How journalists can use geolocation tools for news

by Gabriela Manuli
Oct 30, 2018 in Social Media

When news breaks, reporters scramble to find sources in remote places. While social media can help journalists find important information, it can be hard to find the signal in the noise.

It's at this moment that geolocation tools can make a difference, says Twitter's Creative Content Manager for Journalism Mark S. Luckie. Luckie, author of The Digital Journalist's Handbook, shared tips for journalists at the Investigative Reporters and Editors (IRE) Conference in San Antonio, Texas, where he participated in the panel "The power of social media: Geolocation for news.”

Geolocation in Twitter is an optional feature that can be activated in the configuration section. While the percentage of people who have activated this function is not very high, Luckie believes it still can be useful. Twitter now allows you to search tweets by location, and you can even limit the search results to a specific geographic area. This is something that simple keyword search cannot guarantee.

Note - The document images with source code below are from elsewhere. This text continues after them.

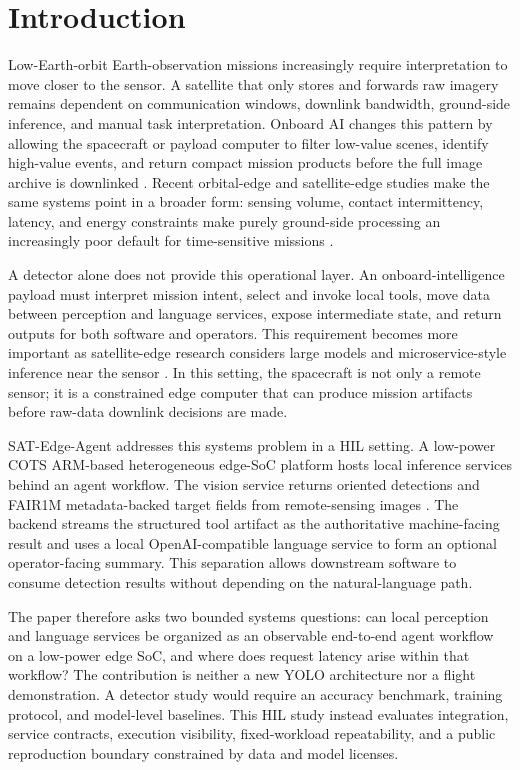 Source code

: \documentclass[10pt,letterpaper]{article}
\begin{document}
\section{Introduction}

Low-Earth-orbit Earth-observation missions increasingly require interpretation to move closer to the sensor. A satellite that only stores and forwards raw imagery remains dependent on communication windows, downlink bandwidth, ground-side inference, and manual task interpretation. Onboard AI changes this pattern by allowing the spacecraft or payload computer to filter low-value scenes, identify high-value events, and return compact mission products before the full image archive is downlinked \cite{phisat1,cloudscout,ravaen}. Recent orbital-edge and satellite-edge studies make the same systems point in a broader form: sensing volume, contact intermittency, latency, and energy constraints make purely ground-side processing an increasingly poor default for time-sensitive missions \cite{oec_asplos,satedge_tcom,ai_onboard_survey}.

A detector alone does not provide this operational layer. An onboard-intelligence payload must interpret mission intent, select and invoke local tools, move data between perception and language services, expose intermediate state, and return outputs for both software and operators. This requirement becomes more important as satellite-edge research considers large models and microservice-style inference near the sensor \cite{satellite_edge_large_models}. In this setting, the spacecraft is not only a remote sensor; it is a constrained edge computer that can produce mission artifacts before raw-data downlink decisions are made.

SAT-Edge-Agent addresses this systems problem in a HIL setting. A low-power COTS ARM-based heterogeneous edge-SoC platform hosts local inference services behind an agent workflow. The vision service returns oriented detections and FAIR1M metadata-backed target fields from remote-sensing images \cite{fair1m}. The backend streams the structured tool artifact as the authoritative machine-facing result and uses a local OpenAI-compatible language service to form an optional operator-facing summary. This separation allows downstream software to consume detection results without depending on the natural-language path.

The paper therefore asks two bounded systems questions: can local perception and language services be organized as an observable end-to-end agent workflow on a low-power edge SoC, and where does request latency arise within that workflow? The contribution is neither a new YOLO architecture nor a flight demonstration. A detector study would require an accuracy benchmark, training protocol, and model-level baselines. This HIL study instead evaluates integration, service contracts, execution visibility, fixed-workload repeatability, and a public reproduction boundary constrained by data and model licenses.
\end{document}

Luckie recommends that journalists who want to search geographically use TweetDeck for desktop, rather than the web version of Twitter. TweetDeck also offers a more sophisticated advanced search than the web version, and allows you to search not only by location, but to filter for images, video, verified users or number of retweets.

He recommends combining a geographic search with a keyword search. You can use commands like "near: location" (for example, "near: "San Antonio") to find tweets in a specific city or "within: x mi or km" (for example, "within:10 km") to cover a certain geographical area. For accuracy, Luckie suggests pairing these commands with a hashtag.

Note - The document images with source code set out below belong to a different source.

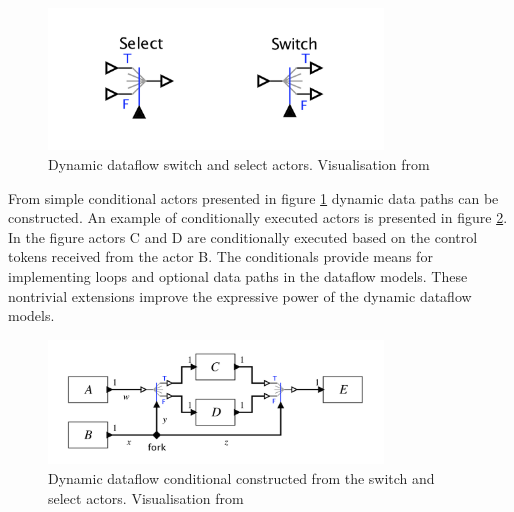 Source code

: \documentclass[conference,a4paper]{IEEEtran}
\begin{document}
\begin{figure}[!t]
    \centering
        \includegraphics[width=21pc]{ddf_actors.png}
        \caption{Dynamic dataflow switch and select actors. Visualisation from
        \cite{lee2015introduction}}
        \label{fig:actors1}
\end{figure}

From simple conditional actors presented in figure \ref{fig:actors1} dynamic
data paths can be constructed. An example of conditionally executed actors is
presented in figure \ref{fig:conditional}. In the figure actors C and D are
conditionally executed based on the control tokens received from the actor B.
The conditionals provide means for implementing loops and optional data paths in
the dataflow models. These nontrivial extensions improve the expressive power
of the dynamic dataflow models.

\begin{figure}[!t]
    \centering
        \includegraphics[width=21pc]{ddf_conditional.png}
        \caption{Dynamic dataflow conditional constructed from the switch and
        select actors. Visualisation from \cite{lee2015introduction}}
        \label{fig:conditional}
\end{figure}
\end{document}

Journalists can use the feature to present a story geographically, as CNN's John D. Sutter did to report on the aftermath of a strong tornado in May in the U.S. state of Oklahoma. Sutter enabled location on his phone and tweeted photos and snippets of interviews as he walked the 17-mile path the tornado had taken. When you scroll through the story he wrote after his walk, the tweets, photos and map points appear at each stop he made along the way.

Another example: The Atlantic used geolocation to show the crucial influence of tweets during the recent Turkish protests and how fast those messages traveled the world.

_Image: Screenshot of mapping of tweets during the Turkish protest_

Gabriela Manuli, IJNet’s Spanish editor, is freelance journalist from Argentina. She has a master's degree in public policy and media from the Central European University.